● WHAT THE EXERCISE ASKS
When a line in the data below includes "Orders", pick it out and copy it.

● DATA SHOWN
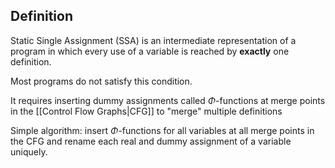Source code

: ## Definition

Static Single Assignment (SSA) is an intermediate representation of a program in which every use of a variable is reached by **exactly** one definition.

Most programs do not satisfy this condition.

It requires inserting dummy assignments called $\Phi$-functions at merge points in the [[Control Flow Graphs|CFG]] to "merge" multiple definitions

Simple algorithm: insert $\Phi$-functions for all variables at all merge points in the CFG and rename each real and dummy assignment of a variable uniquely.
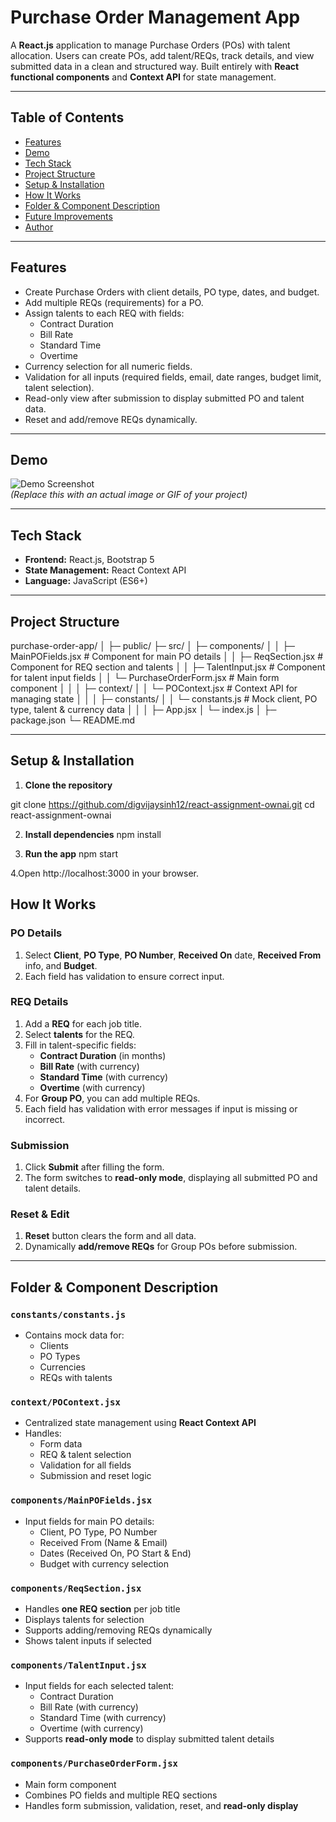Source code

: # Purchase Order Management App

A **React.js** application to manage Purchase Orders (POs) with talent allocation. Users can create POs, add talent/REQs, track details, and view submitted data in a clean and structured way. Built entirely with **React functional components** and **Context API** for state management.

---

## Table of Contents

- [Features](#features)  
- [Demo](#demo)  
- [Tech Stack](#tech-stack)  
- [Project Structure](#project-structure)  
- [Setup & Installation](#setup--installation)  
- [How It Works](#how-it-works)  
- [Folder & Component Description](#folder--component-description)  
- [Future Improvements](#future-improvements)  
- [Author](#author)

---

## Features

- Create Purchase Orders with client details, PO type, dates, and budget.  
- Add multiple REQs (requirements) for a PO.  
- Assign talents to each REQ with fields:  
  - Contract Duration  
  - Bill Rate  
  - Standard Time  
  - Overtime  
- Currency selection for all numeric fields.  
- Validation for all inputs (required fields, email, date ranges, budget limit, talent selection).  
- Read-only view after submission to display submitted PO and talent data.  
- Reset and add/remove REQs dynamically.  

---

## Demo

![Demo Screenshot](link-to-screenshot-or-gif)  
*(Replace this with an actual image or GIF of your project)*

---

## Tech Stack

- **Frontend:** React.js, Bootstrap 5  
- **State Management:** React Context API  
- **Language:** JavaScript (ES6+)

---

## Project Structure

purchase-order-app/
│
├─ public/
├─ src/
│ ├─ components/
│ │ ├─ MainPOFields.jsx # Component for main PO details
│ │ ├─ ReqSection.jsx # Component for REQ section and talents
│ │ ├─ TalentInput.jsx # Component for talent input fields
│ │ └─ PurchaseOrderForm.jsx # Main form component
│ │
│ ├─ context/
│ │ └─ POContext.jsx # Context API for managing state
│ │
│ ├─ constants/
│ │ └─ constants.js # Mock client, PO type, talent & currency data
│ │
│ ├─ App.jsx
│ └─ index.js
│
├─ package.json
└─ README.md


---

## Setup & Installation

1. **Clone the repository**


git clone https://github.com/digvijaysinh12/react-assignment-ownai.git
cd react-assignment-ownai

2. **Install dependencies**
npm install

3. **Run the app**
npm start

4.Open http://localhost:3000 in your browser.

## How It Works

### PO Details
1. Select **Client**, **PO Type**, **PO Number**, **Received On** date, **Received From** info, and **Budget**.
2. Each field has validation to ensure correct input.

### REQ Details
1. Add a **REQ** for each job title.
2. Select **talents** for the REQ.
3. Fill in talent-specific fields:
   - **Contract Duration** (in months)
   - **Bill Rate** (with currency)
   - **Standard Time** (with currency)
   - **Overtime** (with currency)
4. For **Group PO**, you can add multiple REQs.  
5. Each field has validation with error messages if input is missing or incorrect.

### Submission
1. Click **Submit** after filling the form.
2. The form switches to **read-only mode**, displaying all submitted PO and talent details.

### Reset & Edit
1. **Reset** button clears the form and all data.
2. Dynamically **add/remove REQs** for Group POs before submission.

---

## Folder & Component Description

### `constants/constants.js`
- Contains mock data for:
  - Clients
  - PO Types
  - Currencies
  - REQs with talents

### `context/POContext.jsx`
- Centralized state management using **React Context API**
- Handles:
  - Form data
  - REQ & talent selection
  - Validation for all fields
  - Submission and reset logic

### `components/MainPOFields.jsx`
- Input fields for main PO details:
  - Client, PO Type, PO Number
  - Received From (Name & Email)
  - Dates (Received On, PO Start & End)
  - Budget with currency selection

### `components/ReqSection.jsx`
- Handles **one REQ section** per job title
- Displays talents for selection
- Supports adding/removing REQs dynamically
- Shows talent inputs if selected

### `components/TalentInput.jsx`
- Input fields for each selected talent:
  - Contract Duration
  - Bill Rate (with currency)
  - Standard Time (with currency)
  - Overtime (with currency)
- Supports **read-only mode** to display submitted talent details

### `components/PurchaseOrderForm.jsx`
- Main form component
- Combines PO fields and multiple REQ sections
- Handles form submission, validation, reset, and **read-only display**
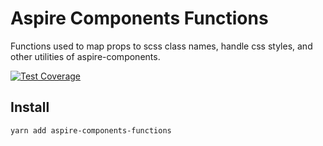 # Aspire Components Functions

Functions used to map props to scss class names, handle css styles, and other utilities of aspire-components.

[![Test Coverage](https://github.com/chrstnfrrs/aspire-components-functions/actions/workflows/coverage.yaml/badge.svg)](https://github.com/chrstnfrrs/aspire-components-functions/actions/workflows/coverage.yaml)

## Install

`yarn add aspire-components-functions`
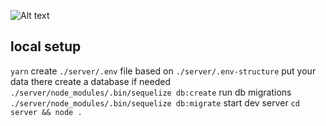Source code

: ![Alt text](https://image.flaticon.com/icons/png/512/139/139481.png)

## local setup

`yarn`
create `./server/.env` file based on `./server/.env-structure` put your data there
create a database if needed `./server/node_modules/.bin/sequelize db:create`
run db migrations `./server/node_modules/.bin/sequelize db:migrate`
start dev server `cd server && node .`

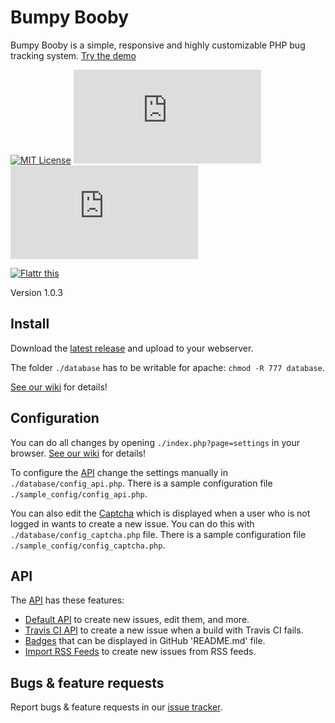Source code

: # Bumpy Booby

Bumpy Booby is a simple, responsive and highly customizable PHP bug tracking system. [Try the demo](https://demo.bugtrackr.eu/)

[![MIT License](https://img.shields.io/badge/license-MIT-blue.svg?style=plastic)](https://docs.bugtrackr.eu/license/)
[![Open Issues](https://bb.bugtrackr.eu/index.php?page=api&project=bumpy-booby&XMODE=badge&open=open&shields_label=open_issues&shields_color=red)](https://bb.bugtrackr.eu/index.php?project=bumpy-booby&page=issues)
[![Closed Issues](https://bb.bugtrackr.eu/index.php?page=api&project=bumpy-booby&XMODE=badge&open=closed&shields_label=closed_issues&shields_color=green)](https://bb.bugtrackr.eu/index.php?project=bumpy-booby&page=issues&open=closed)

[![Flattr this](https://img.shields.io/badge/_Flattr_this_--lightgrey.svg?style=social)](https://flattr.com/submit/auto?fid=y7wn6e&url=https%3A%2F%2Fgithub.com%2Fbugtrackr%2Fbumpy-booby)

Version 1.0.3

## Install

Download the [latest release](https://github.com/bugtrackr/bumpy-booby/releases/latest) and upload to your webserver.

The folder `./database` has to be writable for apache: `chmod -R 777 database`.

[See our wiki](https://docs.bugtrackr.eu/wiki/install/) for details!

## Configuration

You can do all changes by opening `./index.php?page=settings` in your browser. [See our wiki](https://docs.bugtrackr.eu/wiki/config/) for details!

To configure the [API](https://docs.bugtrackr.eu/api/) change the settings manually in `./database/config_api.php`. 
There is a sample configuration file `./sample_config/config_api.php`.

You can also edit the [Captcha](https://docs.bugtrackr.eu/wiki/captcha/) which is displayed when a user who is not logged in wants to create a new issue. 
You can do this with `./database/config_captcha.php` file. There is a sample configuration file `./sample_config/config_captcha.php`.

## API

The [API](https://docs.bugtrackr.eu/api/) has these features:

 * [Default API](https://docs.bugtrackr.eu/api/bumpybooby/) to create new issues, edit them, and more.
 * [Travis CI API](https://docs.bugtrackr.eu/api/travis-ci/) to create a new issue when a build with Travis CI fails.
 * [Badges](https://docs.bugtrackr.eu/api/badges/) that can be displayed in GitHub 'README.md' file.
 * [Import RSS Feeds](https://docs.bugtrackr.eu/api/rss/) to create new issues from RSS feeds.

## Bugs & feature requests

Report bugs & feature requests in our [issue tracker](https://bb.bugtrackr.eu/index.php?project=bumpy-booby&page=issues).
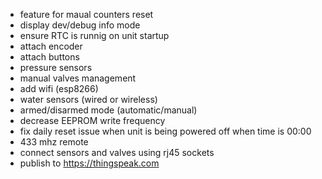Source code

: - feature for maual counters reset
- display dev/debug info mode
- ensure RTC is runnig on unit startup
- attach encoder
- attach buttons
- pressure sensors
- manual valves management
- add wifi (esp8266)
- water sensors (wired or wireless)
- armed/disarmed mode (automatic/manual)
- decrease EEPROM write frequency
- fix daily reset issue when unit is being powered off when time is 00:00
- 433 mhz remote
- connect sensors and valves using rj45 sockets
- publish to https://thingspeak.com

● YOUR SOLUTION
A **React.js** application to manage Purchase Orders (POs) with talent allocation. Users can create POs, add talent/REQs, track details, and view submitted data in a clean and structured way. Built entirely with **React functional components** and **Context API** for state management.
- Create Purchase Orders with client details, PO type, dates, and budget.  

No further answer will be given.